Je demande le retrait de cet amendement. À défaut, j’émettrai un avis défavorable.
Mme la présidente. Quel est l’avis du Gouvernement ?
M. Gérald Darmanin, ministre. Monsieur le sénateur, je comprends bien votre souci de prendre en compte, plus que nous ne le faisons habituellement, la spécificité des sévices graves commis à l’encontre des animaux domestiques par les auteurs de violences conjugales lorsque, comme Mme Rossignol le soulignait ce matin, ces sévices visent à nuire psychologiquement à la victime de violences conjugales, que ce soit pour la retenir ou pour s’en « venger ».

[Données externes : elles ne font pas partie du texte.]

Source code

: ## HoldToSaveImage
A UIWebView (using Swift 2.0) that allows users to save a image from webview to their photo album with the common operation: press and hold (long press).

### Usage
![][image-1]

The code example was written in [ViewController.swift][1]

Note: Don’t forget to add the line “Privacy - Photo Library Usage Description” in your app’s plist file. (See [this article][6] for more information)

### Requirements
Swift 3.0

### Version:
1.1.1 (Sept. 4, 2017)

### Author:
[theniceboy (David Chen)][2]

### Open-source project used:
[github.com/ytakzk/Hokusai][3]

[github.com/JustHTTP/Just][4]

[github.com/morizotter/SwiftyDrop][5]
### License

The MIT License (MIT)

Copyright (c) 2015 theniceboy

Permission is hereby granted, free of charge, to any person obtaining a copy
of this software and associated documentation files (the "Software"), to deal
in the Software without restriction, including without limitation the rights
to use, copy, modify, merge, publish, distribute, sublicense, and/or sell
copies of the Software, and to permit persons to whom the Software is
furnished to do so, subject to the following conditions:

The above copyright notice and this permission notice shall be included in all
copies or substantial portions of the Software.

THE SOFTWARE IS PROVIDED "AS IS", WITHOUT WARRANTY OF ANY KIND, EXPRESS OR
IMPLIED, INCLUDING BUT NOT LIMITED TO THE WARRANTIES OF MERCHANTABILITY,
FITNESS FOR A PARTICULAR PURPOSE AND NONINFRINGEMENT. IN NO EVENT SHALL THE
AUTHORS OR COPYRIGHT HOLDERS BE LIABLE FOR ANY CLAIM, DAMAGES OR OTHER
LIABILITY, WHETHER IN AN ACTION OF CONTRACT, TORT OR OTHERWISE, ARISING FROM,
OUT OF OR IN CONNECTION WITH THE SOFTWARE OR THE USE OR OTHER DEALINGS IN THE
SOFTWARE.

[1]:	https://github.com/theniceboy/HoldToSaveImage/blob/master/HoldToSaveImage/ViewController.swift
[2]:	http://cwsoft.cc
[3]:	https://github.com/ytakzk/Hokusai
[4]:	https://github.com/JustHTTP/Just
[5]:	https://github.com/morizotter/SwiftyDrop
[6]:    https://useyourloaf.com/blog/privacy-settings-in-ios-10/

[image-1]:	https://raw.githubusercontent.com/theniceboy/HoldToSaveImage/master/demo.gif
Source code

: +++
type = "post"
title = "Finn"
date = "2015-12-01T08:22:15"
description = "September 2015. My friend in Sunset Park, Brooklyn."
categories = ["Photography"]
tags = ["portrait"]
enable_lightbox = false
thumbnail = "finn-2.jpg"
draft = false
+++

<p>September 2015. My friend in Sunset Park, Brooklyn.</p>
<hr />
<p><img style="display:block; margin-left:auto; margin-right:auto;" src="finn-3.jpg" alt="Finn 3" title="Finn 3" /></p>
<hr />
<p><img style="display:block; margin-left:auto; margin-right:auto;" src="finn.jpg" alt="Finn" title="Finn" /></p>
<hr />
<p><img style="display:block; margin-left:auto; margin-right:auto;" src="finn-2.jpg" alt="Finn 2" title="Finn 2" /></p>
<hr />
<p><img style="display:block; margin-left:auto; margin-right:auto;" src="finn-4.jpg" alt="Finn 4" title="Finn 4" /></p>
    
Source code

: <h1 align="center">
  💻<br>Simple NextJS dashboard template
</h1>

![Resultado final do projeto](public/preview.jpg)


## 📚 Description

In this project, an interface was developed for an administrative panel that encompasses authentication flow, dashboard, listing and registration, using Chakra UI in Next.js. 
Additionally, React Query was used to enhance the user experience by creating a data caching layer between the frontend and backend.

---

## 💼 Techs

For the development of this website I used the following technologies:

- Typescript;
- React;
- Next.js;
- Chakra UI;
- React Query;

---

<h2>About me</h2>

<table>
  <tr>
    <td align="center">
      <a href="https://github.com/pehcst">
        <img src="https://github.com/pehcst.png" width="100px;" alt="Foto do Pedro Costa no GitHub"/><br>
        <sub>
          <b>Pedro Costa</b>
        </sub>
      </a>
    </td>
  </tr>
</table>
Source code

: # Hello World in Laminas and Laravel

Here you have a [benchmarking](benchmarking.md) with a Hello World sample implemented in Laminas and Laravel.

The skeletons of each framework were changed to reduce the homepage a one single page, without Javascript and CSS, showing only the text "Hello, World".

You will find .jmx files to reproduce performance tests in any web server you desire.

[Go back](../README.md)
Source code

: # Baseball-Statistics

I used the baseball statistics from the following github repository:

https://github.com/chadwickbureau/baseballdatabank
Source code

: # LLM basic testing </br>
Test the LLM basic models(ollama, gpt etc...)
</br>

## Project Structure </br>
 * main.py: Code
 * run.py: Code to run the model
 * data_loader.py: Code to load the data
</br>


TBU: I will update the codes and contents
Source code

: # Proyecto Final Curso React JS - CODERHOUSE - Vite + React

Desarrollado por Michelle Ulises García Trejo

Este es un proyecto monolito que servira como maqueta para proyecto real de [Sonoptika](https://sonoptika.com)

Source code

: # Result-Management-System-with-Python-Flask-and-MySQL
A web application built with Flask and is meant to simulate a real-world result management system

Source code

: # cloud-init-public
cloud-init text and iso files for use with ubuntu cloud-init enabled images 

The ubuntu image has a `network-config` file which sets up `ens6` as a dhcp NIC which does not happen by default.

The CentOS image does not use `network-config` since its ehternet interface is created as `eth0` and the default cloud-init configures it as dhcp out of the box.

En matière de violences intrafamiliales, nous avançons de manière empirique, et nous ne cessons de prendre en considération de nouveaux éléments, comme celui dont nous débattons, qui semble prendre de plus en plus d’ampleur, notamment dans les classes les plus populaires.
Au-delà des arguments avancés par M. le rapporteur selon lesquels ces dispositions excèdent le périmètre initial de ce texte et relèvent davantage du ministère de la justice que de celui de l’intérieur, je tiens à préciser, à l’attention de nos concitoyens qui nous écoutent et qui pourraient croire que les sévices graves envers les animaux et les violences psychologiques ne sont pas réprimés, que tel n’est pas le cas, et que le code pénal comporte d’ores et déjà des dispositions en ce sens.
Je comprends que vous souhaitez que ces violences puissent constituer un élément aggravant dans le cadre des ordonnances de protection et des condamnations.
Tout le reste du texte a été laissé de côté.